▶ [What you have to do]:
Take the line with "with initial vector" and the rest of the lines after it, to the end of the entries, and restate them exactly.

▶ [Document images with source code]:
=== Section Start ===

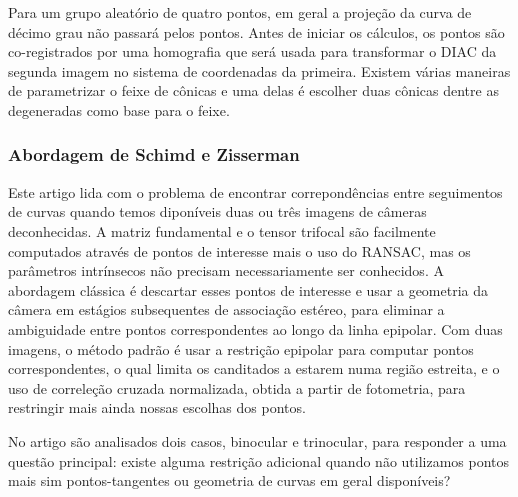 Para um grupo aleatório de quatro pontos, em geral a projeção da curva de décimo grau não passará pelos pontos. Antes de iniciar os cálculos, os pontos são co-registrados por uma homografia que será usada para transformar o DIAC  da segunda imagem no sistema de coordenadas da primeira. Existem várias maneiras de parametrizar o feixe de cônicas e uma delas é escolher duas cônicas dentre as degeneradas como base para o feixe.





\subsubsection{Abordagem de Schimd e Zisserman}

Este artigo lida com o problema de encontrar correpondências entre seguimentos de curvas quando temos diponíveis duas ou três imagens de câmeras deconhecidas. A matriz fundamental e o tensor trifocal são facilmente computados através de pontos de interesse mais o uso do RANSAC, mas os parâmetros intrínsecos não precisam necessariamente ser conhecidos. A abordagem clássica é descartar esses pontos de interesse e usar a geometria da câmera em estágios subsequentes de associação estéreo, para eliminar a ambiguidade entre pontos correspondentes ao longo da linha epipolar. Com duas imagens, o método padrão é usar a restrição epipolar para computar pontos correspondentes, o qual limita os canditados a estarem numa região estreita, e o uso de correleção cruzada normalizada, obtida a partir de fotometria, para restringir mais ainda nossas escolhas dos pontos. 

No artigo são analisados dois casos, binocular e trinocular, para responder a uma questão principal: existe alguma restrição adicional quando não utilizamos pontos mais sim pontos-tangentes ou geometria de curvas em geral disponíveis?\\


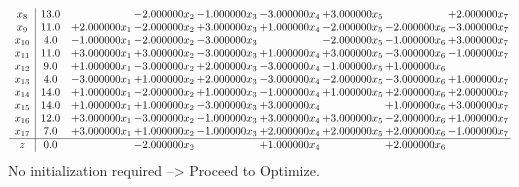 \documentclass[10pt]{article}
\begin{document}
\[\begin{array}{c| c c@{\hskip 2pt} c@{\hskip 2pt} c@{\hskip 2pt} c@{\hskip 2pt} c@{\hskip 2pt} c@{\hskip 2pt} c@{\hskip 2pt} }
 x_{8}   &  13.0  &   & -2.000000 x_{2} & -1.000000 x_{3} & -3.000000 x_{4} & + 3.000000 x_{5} &   & + 2.000000 x_{7}\\
 x_{9}   &  11.0 & + 2.000000 x_{1} & -2.000000 x_{2} & + 3.000000 x_{3} & + 1.000000 x_{4} & -2.000000 x_{5} & -2.000000 x_{6} & -3.000000 x_{7}\\
 x_{10}   &  4.0 & -1.000000 x_{1} & -2.000000 x_{2} & -3.000000 x_{3} &   & -2.000000 x_{5} & -1.000000 x_{6} & + 3.000000 x_{7}\\
 x_{11}   &  11.0 & + 3.000000 x_{1} & + 3.000000 x_{2} & -3.000000 x_{3} & + 1.000000 x_{4} & + 3.000000 x_{5} & -3.000000 x_{6} & -1.000000 x_{7}\\
 x_{12}   &  9.0 & + 1.000000 x_{1} & -3.000000 x_{2} & + 2.000000 x_{3} & -3.000000 x_{4} & -1.000000 x_{5} & + 1.000000 x_{6} &   \\
 x_{13}   &  4.0 & -3.000000 x_{1} & + 1.000000 x_{2} & + 2.000000 x_{3} & -3.000000 x_{4} & -2.000000 x_{5} & -3.000000 x_{6} & + 1.000000 x_{7}\\
 x_{14}   &  14.0 & + 1.000000 x_{1} & -2.000000 x_{2} & + 1.000000 x_{3} & -1.000000 x_{4} & + 1.000000 x_{5} & + 2.000000 x_{6} & + 2.000000 x_{7}\\
 x_{15}   &  14.0 & + 1.000000 x_{1} & + 1.000000 x_{2} & -3.000000 x_{3} & + 3.000000 x_{4} &   & + 1.000000 x_{6} & + 3.000000 x_{7}\\
 x_{16}   &  12.0 & + 3.000000 x_{1} & -3.000000 x_{2} & -1.000000 x_{3} & + 3.000000 x_{4} & + 3.000000 x_{5} & -2.000000 x_{6} & + 1.000000 x_{7}\\
 x_{17}   &  7.0 & + 3.000000 x_{1} & + 1.000000 x_{2} & -1.000000 x_{3} & + 2.000000 x_{4} & + 2.000000 x_{5} & + 2.000000 x_{6} & -1.000000 x_{7}\\
\hline
z    &  0.0  &   & -2.000000 x_{2} &   & + 1.000000 x_{4} &   & + 2.000000 x_{6} &   \\
\end{array}\]
No initialization required --> Proceed to Optimize. 
\end{document}
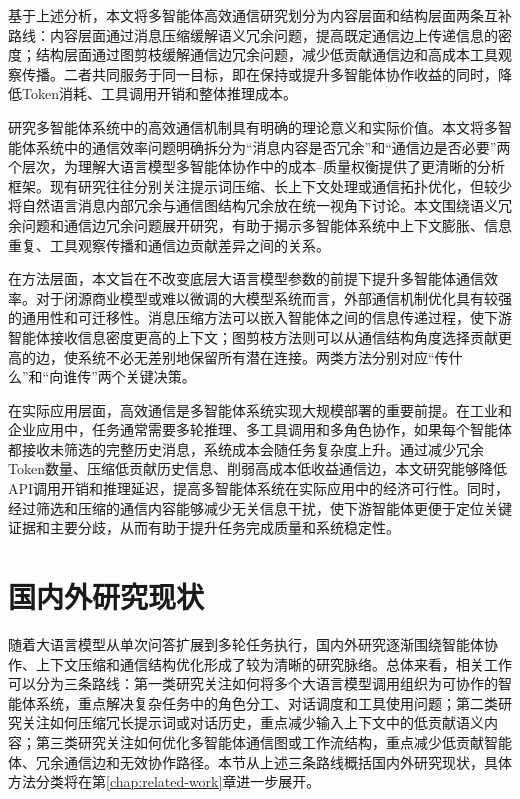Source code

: 基于上述分析，本文将多智能体高效通信研究划分为内容层面和结构层面两条互补路线：内容层面通过消息压缩缓解语义冗余问题，提高既定通信边上传递信息的密度；结构层面通过图剪枝缓解通信边冗余问题，减少低贡献通信边和高成本工具观察传播。二者共同服务于同一目标，即在保持或提升多智能体协作收益的同时，降低Token消耗、工具调用开销和整体推理成本。

研究多智能体系统中的高效通信机制具有明确的理论意义和实际价值。本文将多智能体系统中的通信效率问题明确拆分为“消息内容是否冗余”和“通信边是否必要”两个层次，为理解大语言模型多智能体协作中的成本--质量权衡提供了更清晰的分析框架。现有研究往往分别关注提示词压缩、长上下文处理或通信拓扑优化，但较少将自然语言消息内部冗余与通信图结构冗余放在统一视角下讨论。本文围绕语义冗余问题和通信边冗余问题展开研究，有助于揭示多智能体系统中上下文膨胀、信息重复、工具观察传播和通信边贡献差异之间的关系。

在方法层面，本文旨在不改变底层大语言模型参数的前提下提升多智能体通信效率。对于闭源商业模型或难以微调的大模型系统而言，外部通信机制优化具有较强的通用性和可迁移性。消息压缩方法可以嵌入智能体之间的信息传递过程，使下游智能体接收信息密度更高的上下文；图剪枝方法则可以从通信结构角度选择贡献更高的边，使系统不必无差别地保留所有潜在连接。两类方法分别对应“传什么”和“向谁传”两个关键决策。

在实际应用层面，高效通信是多智能体系统实现大规模部署的重要前提。在工业和企业应用中，任务通常需要多轮推理、多工具调用和多角色协作，如果每个智能体都接收未筛选的完整历史消息，系统成本会随任务复杂度上升。通过减少冗余Token数量、压缩低贡献历史信息、削弱高成本低收益通信边，本文研究能够降低API调用开销和推理延迟，提高多智能体系统在实际应用中的经济可行性。同时，经过筛选和压缩的通信内容能够减少无关信息干扰，使下游智能体更便于定位关键证据和主要分歧，从而有助于提升任务完成质量和系统稳定性。

\section{国内外研究现状}

随着大语言模型从单次问答扩展到多轮任务执行，国内外研究逐渐围绕智能体协作、上下文压缩和通信结构优化形成了较为清晰的研究脉络。总体来看，相关工作可以分为三条路线：第一类研究关注如何将多个大语言模型调用组织为可协作的智能体系统，重点解决复杂任务中的角色分工、对话调度和工具使用问题；第二类研究关注如何压缩冗长提示词或对话历史，重点减少输入上下文中的低贡献语义内容；第三类研究关注如何优化多智能体通信图或工作流结构，重点减少低贡献智能体、冗余通信边和无效协作路径。本节从上述三条路线概括国内外研究现状，具体方法分类将在第\ref{chap:related-work}章进一步展开。

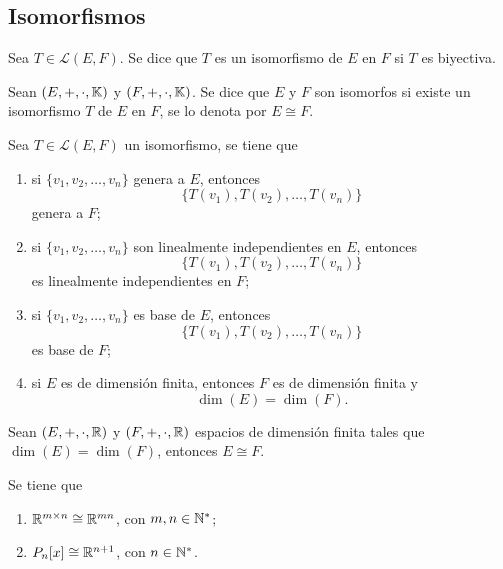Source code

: \documentclass[a4,11pt]{aleph-notas}
\begin{document}
\subsection{Isomorfismos}


\begin{defi}[Isomorfismo]
    Sea $T \in \mathcal{L}(E,F)$. Se dice que $T$ es un isomorfismo de $E$ en $F$ si $T$ es biyectiva.
\end{defi}

\begin{defi}
    Sean $(E,+,\cdot,\mathbb{K})$ y $(F,+,\cdot,\mathbb{K})$. Se dice que $E$ y $F$ son isomorfos si existe un isomorfismo $T$ de $E$ en $F$, se lo denota por $E \cong F$.
\end{defi}

\begin{teo}
    Sea $T \in \mathcal{L}(E,F)$ un isomorfismo, se tiene que
    \begin{enumerate}
    \item 
        si $\{v_1, v_2, \ldots, v_n\}$ genera a $E$, entonces 
        \[
            \{T(v_1), T(v_2), \ldots, T(v_n)\}
        \]
        genera a $F$;
    \item 
        si $\{v_1, v_2, \ldots, v_n\}$ son linealmente independientes en $E$, entonces 
        \[
            \{T(v_1), T(v_2), \ldots, T(v_n)\}
        \] 
        es linealmente independientes en $F$;
    \item 
        si $\{v_1, v_2, \ldots, v_n\}$ es base de $E$, entonces
        \[
            \{T(v_1), T(v_2), \ldots, T(v_n)\}
        \]
        es base de $F$; 
    \item 
        si $E$ es de dimensión finita, entonces $F$ es de dimensión finita y 
        \[
            \dim(E) = \dim(F).
        \]
    \end{enumerate}
\end{teo} 

\begin{teo}
    Sean $(E,+,\cdot,\mathbb{R})$ y $(F,+,\cdot,\mathbb{R})$ espacios de dimensión finita tales que $\dim(E) = \dim(F)$, entonces $E \cong F$.
\end{teo}

\begin{teo}
    Se tiene que
    \begin{enumerate}
        \item $\mathbb{R}^{m\times n} \cong \mathbb{R}^{mn}$, con $m,n\in\mathbb{N}^*$;
        \item $P_n[x] \cong \mathbb{R}^{n+1}$, con $n\in\mathbb{N}^*$.
    \end{enumerate}
\end{teo}
\end{document}
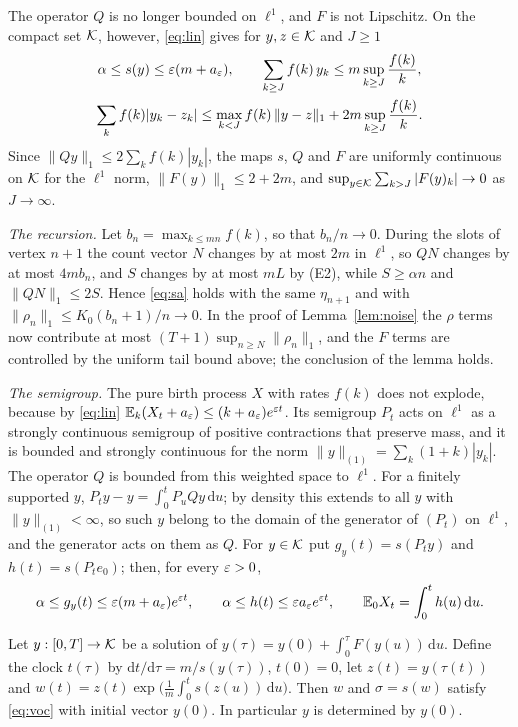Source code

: The operator $Q$ is no longer bounded on $\ell^1$, and $F$ is not Lipschitz. On the compact set $\cK$, however,
\eqref{eq:lin} gives for $y,z\in\cK$ and $J\ge1$
\begin{equation}\label{eq:stail}
\begin{gathered}
   \alpha\le s(y)\le\eps(m+a_\eps),\qquad \sum_{k\ge J}f(k)\,y_k\le m\sup_{k\ge J}\frac{f(k)}k,\\
   \sum_kf(k)|y_k-z_k|\le\max_{k<J}f(k)\,\|y-z\|_1+2m\sup_{k\ge J}\frac{f(k)}k .
\end{gathered}
\end{equation}
Since $\|Qy\|_1\le2\sum_kf(k)|y_k|$, the maps $s$, $Q$ and $F$ are uniformly continuous on $\cK$ for the
$\ell^1$ norm, $\|F(y)\|_1\le2+2m$, and $\sup_{y\in\cK}\sum_{k>J}|F(y)_k|\to0$ as $J\to\infty$.

\emph{The recursion.} Let $b_n=\max_{k\le mn}f(k)$, so that $b_n/n\to0$. During the slots of vertex $n+1$ the
count vector $N$ changes by at most $2m$ in $\ell^1$, so $QN$ changes by at most $4mb_n$, and $S$ changes by at
most $mL$ by \textup{(E2)}, while $S\ge\alpha n$ and $\|QN\|_1\le2S$. Hence \eqref{eq:sa} holds with the same
$\eta_{n+1}$ and with $\|\rho_n\|_1\le K_0(b_n+1)/n\to0$. In the proof of Lemma~\ref{lem:noise} the
$\rho$ terms now contribute at most $(T+1)\sup_{n\ge N}\|\rho_n\|_1$, and the $F$ terms are controlled by the
uniform tail bound above; the conclusion of the lemma holds.

\emph{The semigroup.} The pure birth process $X$ with rates $f(k)$ does not explode, because by \eqref{eq:lin}
$\E_k(X_t+a_\eps)\le(k+a_\eps)e^{\eps t}$. Its semigroup $P_t$ acts on $\ell^1$ as a strongly continuous
semigroup of positive contractions that preserve mass, and it is bounded and strongly continuous for the norm
$\|y\|_{(1)}=\sum_k(1+k)|y_k|$. The operator $Q$ is bounded from this weighted space to $\ell^1$. For a finitely
supported $y$, $P_ty-y=\int_0^tP_uQy\,\mathrm du$; by density this extends to all $y$ with
$\|y\|_{(1)}<\infty$, so such $y$ belong to the domain of the generator of $(P_t)$ on $\ell^1$, and the generator
acts on them as $Q$. For $y\in\cK$ put $g_y(t)=s(P_ty)$ and $h(t)=s(P_te_0)$; then, for every $\eps>0$,
\begin{equation}\label{eq:gh}
   \alpha\le g_y(t)\le\eps(m+a_\eps)e^{\eps t},\qquad \alpha\le h(t)\le\eps a_\eps e^{\eps t},
   \qquad \E_0X_t=\int_0^th(u)\,\mathrm du .
\end{equation}

\begin{lemma}\label{lem:flow2}
Let $y:[0,T]\to\cK$ be a solution of $y(\tau)=y(0)+\int_0^\tau F(y(u))\,\mathrm du$. Define the clock $t(\tau)$ by
$\mathrm dt/\mathrm d\tau=m/s(y(\tau))$, $t(0)=0$, let $z(t)=y(\tau(t))$ and
$w(t)=z(t)\exp\bigl(\frac1m\int_0^ts(z(u))\,\mathrm du\bigr)$. Then $w$ and $\sigma=s(w)$ satisfy \eqref{eq:voc}
with initial vector $y(0)$. In particular $y$ is determined by $y(0)$.
\end{lemma}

=== Section End ===

▶ [Response box]:
with initial vector $y(0)$. In particular $y$ is determined by $y(0)$.
\end{lemma}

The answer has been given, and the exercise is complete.